* [WHAT THE TASK ASKS]
Only the pictures are to be left out; please reproduce everything else in the data exactly.

* [DATA RECORDS]
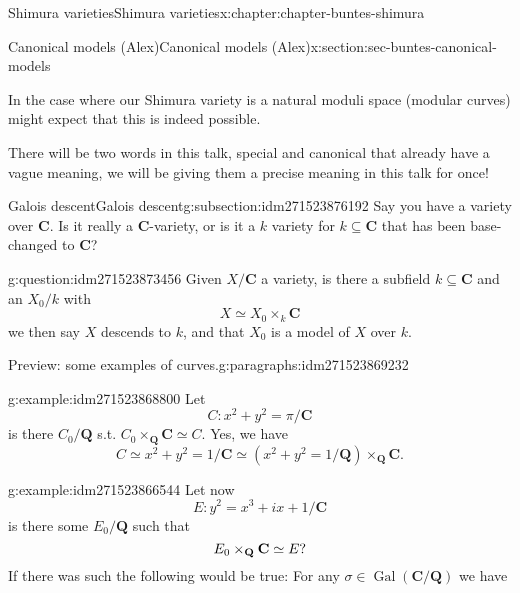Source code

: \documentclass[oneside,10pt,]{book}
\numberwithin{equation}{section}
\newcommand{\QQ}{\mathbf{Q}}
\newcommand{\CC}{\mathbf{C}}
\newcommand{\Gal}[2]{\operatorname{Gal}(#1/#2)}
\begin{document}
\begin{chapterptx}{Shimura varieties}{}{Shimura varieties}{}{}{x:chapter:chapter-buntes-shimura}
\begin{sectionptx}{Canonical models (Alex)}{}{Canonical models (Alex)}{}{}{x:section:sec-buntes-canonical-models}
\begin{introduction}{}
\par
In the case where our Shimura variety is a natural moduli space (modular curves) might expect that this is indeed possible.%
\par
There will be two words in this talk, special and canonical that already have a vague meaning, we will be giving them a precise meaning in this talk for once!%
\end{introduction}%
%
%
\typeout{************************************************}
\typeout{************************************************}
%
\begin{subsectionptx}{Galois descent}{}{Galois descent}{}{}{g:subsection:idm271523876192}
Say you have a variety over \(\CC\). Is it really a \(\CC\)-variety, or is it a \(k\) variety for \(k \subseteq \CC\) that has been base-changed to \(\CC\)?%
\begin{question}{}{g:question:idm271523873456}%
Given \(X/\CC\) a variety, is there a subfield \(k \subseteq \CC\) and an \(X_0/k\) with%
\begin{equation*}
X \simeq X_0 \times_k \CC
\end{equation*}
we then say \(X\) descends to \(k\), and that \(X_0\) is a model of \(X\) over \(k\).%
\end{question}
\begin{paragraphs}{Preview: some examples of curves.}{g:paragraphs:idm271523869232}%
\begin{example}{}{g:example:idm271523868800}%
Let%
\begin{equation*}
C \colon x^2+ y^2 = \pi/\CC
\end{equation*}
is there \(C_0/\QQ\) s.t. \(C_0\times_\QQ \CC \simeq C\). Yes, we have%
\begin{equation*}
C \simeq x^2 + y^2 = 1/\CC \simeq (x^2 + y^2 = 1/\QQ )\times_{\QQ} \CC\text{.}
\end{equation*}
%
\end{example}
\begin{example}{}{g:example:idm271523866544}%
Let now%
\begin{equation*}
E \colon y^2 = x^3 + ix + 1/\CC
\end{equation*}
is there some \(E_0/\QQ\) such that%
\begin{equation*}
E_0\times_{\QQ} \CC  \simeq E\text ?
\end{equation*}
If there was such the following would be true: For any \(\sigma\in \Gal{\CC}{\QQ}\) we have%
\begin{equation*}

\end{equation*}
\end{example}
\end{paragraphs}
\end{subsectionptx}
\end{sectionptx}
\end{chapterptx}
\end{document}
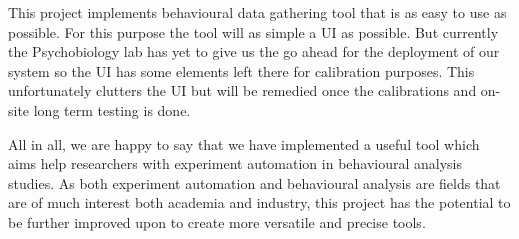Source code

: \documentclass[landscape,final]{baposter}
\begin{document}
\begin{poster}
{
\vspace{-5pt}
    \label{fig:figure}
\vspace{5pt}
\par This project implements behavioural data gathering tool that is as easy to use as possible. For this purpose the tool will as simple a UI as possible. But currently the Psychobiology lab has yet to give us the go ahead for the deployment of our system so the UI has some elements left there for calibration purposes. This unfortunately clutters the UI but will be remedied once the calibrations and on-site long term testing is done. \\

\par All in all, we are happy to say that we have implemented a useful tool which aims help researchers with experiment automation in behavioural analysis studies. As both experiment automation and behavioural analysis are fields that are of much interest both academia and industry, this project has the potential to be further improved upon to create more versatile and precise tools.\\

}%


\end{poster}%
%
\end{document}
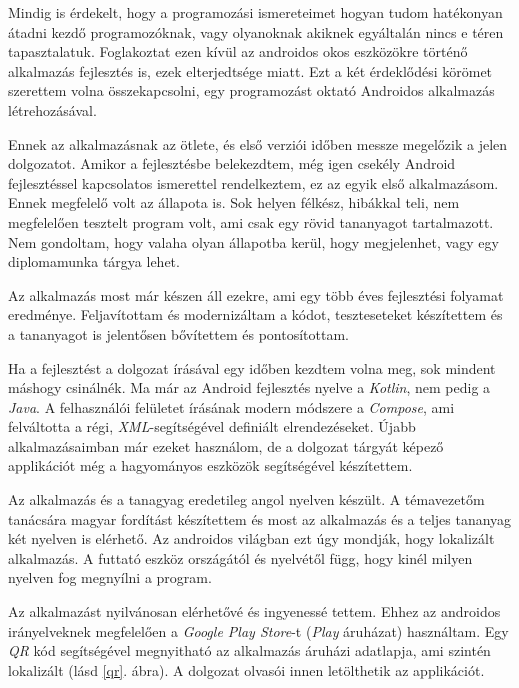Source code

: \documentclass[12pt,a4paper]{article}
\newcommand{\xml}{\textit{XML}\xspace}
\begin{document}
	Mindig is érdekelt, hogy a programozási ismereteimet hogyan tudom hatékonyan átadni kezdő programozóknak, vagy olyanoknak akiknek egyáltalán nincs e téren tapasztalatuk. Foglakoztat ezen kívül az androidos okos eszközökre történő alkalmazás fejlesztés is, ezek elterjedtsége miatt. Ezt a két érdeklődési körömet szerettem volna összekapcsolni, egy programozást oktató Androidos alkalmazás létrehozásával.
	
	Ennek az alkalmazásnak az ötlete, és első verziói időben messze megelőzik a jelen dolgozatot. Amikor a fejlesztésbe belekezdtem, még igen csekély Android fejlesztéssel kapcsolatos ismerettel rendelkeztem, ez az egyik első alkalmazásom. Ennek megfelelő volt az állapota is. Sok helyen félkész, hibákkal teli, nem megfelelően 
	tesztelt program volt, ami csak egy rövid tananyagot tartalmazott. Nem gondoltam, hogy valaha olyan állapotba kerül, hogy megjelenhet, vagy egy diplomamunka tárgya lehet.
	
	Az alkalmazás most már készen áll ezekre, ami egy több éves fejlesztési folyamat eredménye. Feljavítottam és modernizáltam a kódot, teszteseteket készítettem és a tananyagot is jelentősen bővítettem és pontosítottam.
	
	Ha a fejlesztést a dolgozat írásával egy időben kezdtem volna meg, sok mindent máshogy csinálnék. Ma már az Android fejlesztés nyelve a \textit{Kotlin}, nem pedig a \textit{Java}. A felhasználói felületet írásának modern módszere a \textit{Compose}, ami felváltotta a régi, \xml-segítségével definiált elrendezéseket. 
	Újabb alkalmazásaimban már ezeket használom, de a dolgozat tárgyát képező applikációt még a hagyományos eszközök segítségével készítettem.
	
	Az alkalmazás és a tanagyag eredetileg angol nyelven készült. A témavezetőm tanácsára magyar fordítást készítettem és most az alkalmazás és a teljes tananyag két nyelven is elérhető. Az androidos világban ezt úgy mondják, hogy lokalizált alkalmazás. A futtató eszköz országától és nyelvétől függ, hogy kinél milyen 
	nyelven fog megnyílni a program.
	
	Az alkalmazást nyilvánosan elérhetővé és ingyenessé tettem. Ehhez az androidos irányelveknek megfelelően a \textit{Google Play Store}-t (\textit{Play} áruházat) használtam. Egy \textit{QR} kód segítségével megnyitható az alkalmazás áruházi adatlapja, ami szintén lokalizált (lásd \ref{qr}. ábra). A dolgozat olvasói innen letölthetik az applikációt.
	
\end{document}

* [OUTPUT FOR THIS TASK]
Source code

: \documentclass[oneside,10pt,]{book}
\numberwithin{equation}{section}
\newcommand{\QQ}{\mathbf{Q}}
\newcommand{\CC}{\mathbf{C}}
\newcommand{\Gal}[2]{\operatorname{Gal}(#1/#2)}
\begin{document}
\begin{chapterptx}{Shimura varieties}{}{Shimura varieties}{}{}{x:chapter:chapter-buntes-shimura}
\begin{sectionptx}{Canonical models (Alex)}{}{Canonical models (Alex)}{}{}{x:section:sec-buntes-canonical-models}
\begin{introduction}{}
\par
In the case where our Shimura variety is a natural moduli space (modular curves) might expect that this is indeed possible.%
\par
There will be two words in this talk, special and canonical that already have a vague meaning, we will be giving them a precise meaning in this talk for once!%
\end{introduction}%
%
%
\typeout{************************************************}
\typeout{************************************************}
%
\begin{subsectionptx}{Galois descent}{}{Galois descent}{}{}{g:subsection:idm271523876192}
Say you have a variety over \(\CC\). Is it really a \(\CC\)-variety, or is it a \(k\) variety for \(k \subseteq \CC\) that has been base-changed to \(\CC\)?%
\begin{question}{}{g:question:idm271523873456}%
Given \(X/\CC\) a variety, is there a subfield \(k \subseteq \CC\) and an \(X_0/k\) with%
\begin{equation*}
X \simeq X_0 \times_k \CC
\end{equation*}
we then say \(X\) descends to \(k\), and that \(X_0\) is a model of \(X\) over \(k\).%
\end{question}
\begin{paragraphs}{Preview: some examples of curves.}{g:paragraphs:idm271523869232}%
\begin{example}{}{g:example:idm271523868800}%
Let%
\begin{equation*}
C \colon x^2+ y^2 = \pi/\CC
\end{equation*}
is there \(C_0/\QQ\) s.t. \(C_0\times_\QQ \CC \simeq C\). Yes, we have%
\begin{equation*}
C \simeq x^2 + y^2 = 1/\CC \simeq (x^2 + y^2 = 1/\QQ )\times_{\QQ} \CC\text{.}
\end{equation*}
%
\end{example}
\begin{example}{}{g:example:idm271523866544}%
Let now%
\begin{equation*}
E \colon y^2 = x^3 + ix + 1/\CC
\end{equation*}
is there some \(E_0/\QQ\) such that%
\begin{equation*}
E_0\times_{\QQ} \CC  \simeq E\text ?
\end{equation*}
If there was such the following would be true: For any \(\sigma\in \Gal{\CC}{\QQ}\) we have%
\begin{equation*}

\end{equation*}
\end{example}
\end{paragraphs}
\end{subsectionptx}
\end{sectionptx}
\end{chapterptx}
\end{document}
Source code

: \documentclass[landscape,final]{baposter}
\begin{document}
\begin{poster}
{
\vspace{-5pt}
    \label{fig:figure}
\vspace{5pt}
\par This project implements behavioural data gathering tool that is as easy to use as possible. For this purpose the tool will as simple a UI as possible. But currently the Psychobiology lab has yet to give us the go ahead for the deployment of our system so the UI has some elements left there for calibration purposes. This unfortunately clutters the UI but will be remedied once the calibrations and on-site long term testing is done. \\

\par All in all, we are happy to say that we have implemented a useful tool which aims help researchers with experiment automation in behavioural analysis studies. As both experiment automation and behavioural analysis are fields that are of much interest both academia and industry, this project has the potential to be further improved upon to create more versatile and precise tools.\\

}%


\end{poster}%
%
\end{document}
Source code

: \documentclass[12pt,a4paper]{article}
\newcommand{\xml}{\textit{XML}\xspace}
\begin{document}
	Mindig is érdekelt, hogy a programozási ismereteimet hogyan tudom hatékonyan átadni kezdő programozóknak, vagy olyanoknak akiknek egyáltalán nincs e téren tapasztalatuk. Foglakoztat ezen kívül az androidos okos eszközökre történő alkalmazás fejlesztés is, ezek elterjedtsége miatt. Ezt a két érdeklődési körömet szerettem volna összekapcsolni, egy programozást oktató Androidos alkalmazás létrehozásával.
	
	Ennek az alkalmazásnak az ötlete, és első verziói időben messze megelőzik a jelen dolgozatot. Amikor a fejlesztésbe belekezdtem, még igen csekély Android fejlesztéssel kapcsolatos ismerettel rendelkeztem, ez az egyik első alkalmazásom. Ennek megfelelő volt az állapota is. Sok helyen félkész, hibákkal teli, nem megfelelően 
	tesztelt program volt, ami csak egy rövid tananyagot tartalmazott. Nem gondoltam, hogy valaha olyan állapotba kerül, hogy megjelenhet, vagy egy diplomamunka tárgya lehet.
	
	Az alkalmazás most már készen áll ezekre, ami egy több éves fejlesztési folyamat eredménye. Feljavítottam és modernizáltam a kódot, teszteseteket készítettem és a tananyagot is jelentősen bővítettem és pontosítottam.
	
	Ha a fejlesztést a dolgozat írásával egy időben kezdtem volna meg, sok mindent máshogy csinálnék. Ma már az Android fejlesztés nyelve a \textit{Kotlin}, nem pedig a \textit{Java}. A felhasználói felületet írásának modern módszere a \textit{Compose}, ami felváltotta a régi, \xml-segítségével definiált elrendezéseket. 
	Újabb alkalmazásaimban már ezeket használom, de a dolgozat tárgyát képező applikációt még a hagyományos eszközök segítségével készítettem.
	
	Az alkalmazás és a tanagyag eredetileg angol nyelven készült. A témavezetőm tanácsára magyar fordítást készítettem és most az alkalmazás és a teljes tananyag két nyelven is elérhető. Az androidos világban ezt úgy mondják, hogy lokalizált alkalmazás. A futtató eszköz országától és nyelvétől függ, hogy kinél milyen 
	nyelven fog megnyílni a program.
	
	Az alkalmazást nyilvánosan elérhetővé és ingyenessé tettem. Ehhez az androidos irányelveknek megfelelően a \textit{Google Play Store}-t (\textit{Play} áruházat) használtam. Egy \textit{QR} kód segítségével megnyitható az alkalmazás áruházi adatlapja, ami szintén lokalizált (lásd \ref{qr}. ábra). A dolgozat olvasói innen letölthetik az applikációt.
	
\end{document}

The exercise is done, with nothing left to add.